◆ **Problem to solve**: Lines holding the word "dots": how many does the material below have? Answer with nothing but the number.

(Supplied entries begins)

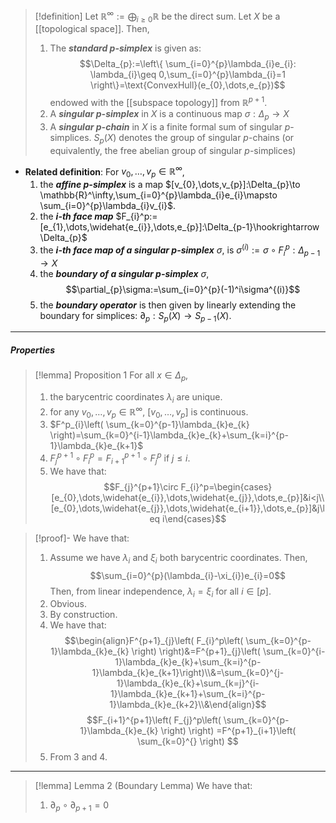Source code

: > [!definition]
> Let $\mathbb{R}^\infty:=\bigoplus_{i\geq 0}\mathbb{R}$ be the direct sum. Let $X$ be a [[topological space]]. Then,
> 1. The ***standard $p$-simplex*** is given as: $$\Delta_{p}:=\left\{  \sum_{i=0}^{p}\lambda_{i}e_{i}: \lambda_{i}\geq 0,\sum_{i=0}^{p}\lambda_{i}=1  \right\}=\text{ConvexHull}(e_{0},\dots,e_{p})$$endowed with the [[subspace topology]] from $\mathbb{R}^{p+1}$.
> 2. A ***singular $p$-simplex*** in $X$ is a continuous map $\sigma:\Delta_{p}\to X$
> 3. A ***singular $p$-chain*** in $X$ is a finite formal sum of singular $p$-simplices. $S_{p}(X)$ denotes the group of singular $p$-chains (or equivalently, the free abelian group of singular $p$-simplices)
- **Related definition**: For $v_{0},\dots,v_{p}\in \mathbb{R}^\infty$, 
	1. the ***affine $p$-simplex*** is a map $[v_{0},\dots,v_{p}]:\Delta_{p}\to \mathbb{R}^\infty,\sum_{i=0}^{p}\lambda_{i}e_{i}\mapsto \sum_{i=0}^{p}\lambda_{i}v_{i}$.
	2. the ***$i$-th face map*** $F_{i}^p:=[e_{1},\dots,\widehat{e_{i}},\dots,e_{p}]:\Delta_{p-1}\hookrightarrow \Delta_{p}$
	3. the ***$i$-th face map of a singular $p$-simplex*** $\sigma$, is $\sigma^{(i)}:=\sigma \circ F_{i}^p:\Delta_{p-1}\to X$
	4. the ***boundary of a singular $p$-simplex*** $\sigma$, $$\partial_{p}\sigma:=\sum_{i=0}^{p}(-1)^i\sigma^{(i)}$$
	5. the ***boundary operator*** is then given by linearly extending the boundary for simplices: $\partial_{p}:S_{p}(X)\to S_{p-1}(X)$.
---
##### Properties
> [!lemma] Proposition 1
> For all $x\in \Delta_{p}$, 
> 1. the barycentric coordinates $\lambda_{i}$ are unique.
> 2. for any $v_{0},\dots,v_{p}\in \mathbb{R}^\infty$, $[v_{0},\dots,v_{p}]$ is continuous.
> 3. $F^p_{i}\left( \sum_{k=0}^{p-1}\lambda_{k}e_{k} \right)=\sum_{k=0}^{i-1}\lambda_{k}e_{k}+\sum_{k=i}^{p-1}\lambda_{k}e_{k+1}$
> 4. $F^{p+1}_{j}\circ F_{i}^p=F_{i+1}^{p+1}\circ F_{j}^p$ if $j\leq i$.
> 5. We have that: $$F_{j}^{p+1}\circ F_{i}^p=\begin{cases}[e_{0},\dots,\widehat{e_{i}},\dots,\widehat{e_{j}},\dots,e_{p}]&i<j\\ [e_{0},\dots,\widehat{e_{j}},\dots,\widehat{e_{i+1}},\dots,e_{p}]&j\leq i\end{cases}$$

> [!proof]-
> We have that:
> 1. Assume we have $\lambda_{i}$ and $\xi_{i}$ both barycentric coordinates. Then, $$\sum_{i=0}^{p}(\lambda_{i}-\xi_{i})e_{i}=0$$Then, from linear independence, $\lambda_{i}=\xi_{i}$ for all $i\in[p]$.
> 2. Obvious.
> 3. By construction.
> 4. We have that: $$\begin{align}F^{p+1}_{j}\left( F_{i}^p\left( \sum_{k=0}^{p-1}\lambda_{k}e_{k} \right) \right)&=F^{p+1}_{j}\left( \sum_{k=0}^{i-1}\lambda_{k}e_{k}+\sum_{k=i}^{p-1}\lambda_{k}e_{k+1}\right)\\&=\sum_{k=0}^{j-1}\lambda_{k}e_{k}+\sum_{k=j}^{i-1}\lambda_{k}e_{k+1}+\sum_{k=i}^{p-1}\lambda_{k}e_{k+2}\\&\end{align}$$$$F_{i+1}^{p+1}\left( F_{j}^p\left( \sum_{k=0}^{p-1}\lambda_{k}e_{k} \right)  \right) =F^{p+1}_{i+1}\left( \sum_{k=0}^{} \right) $$
> 5. From 3 and 4.
---
> [!lemma] Lemma 2 (Boundary Lemma)
> We have that:
> 1. $\partial_{p}\circ\partial_{p+1}=0$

(Supplied entries ends)

◆ **Task output**: 6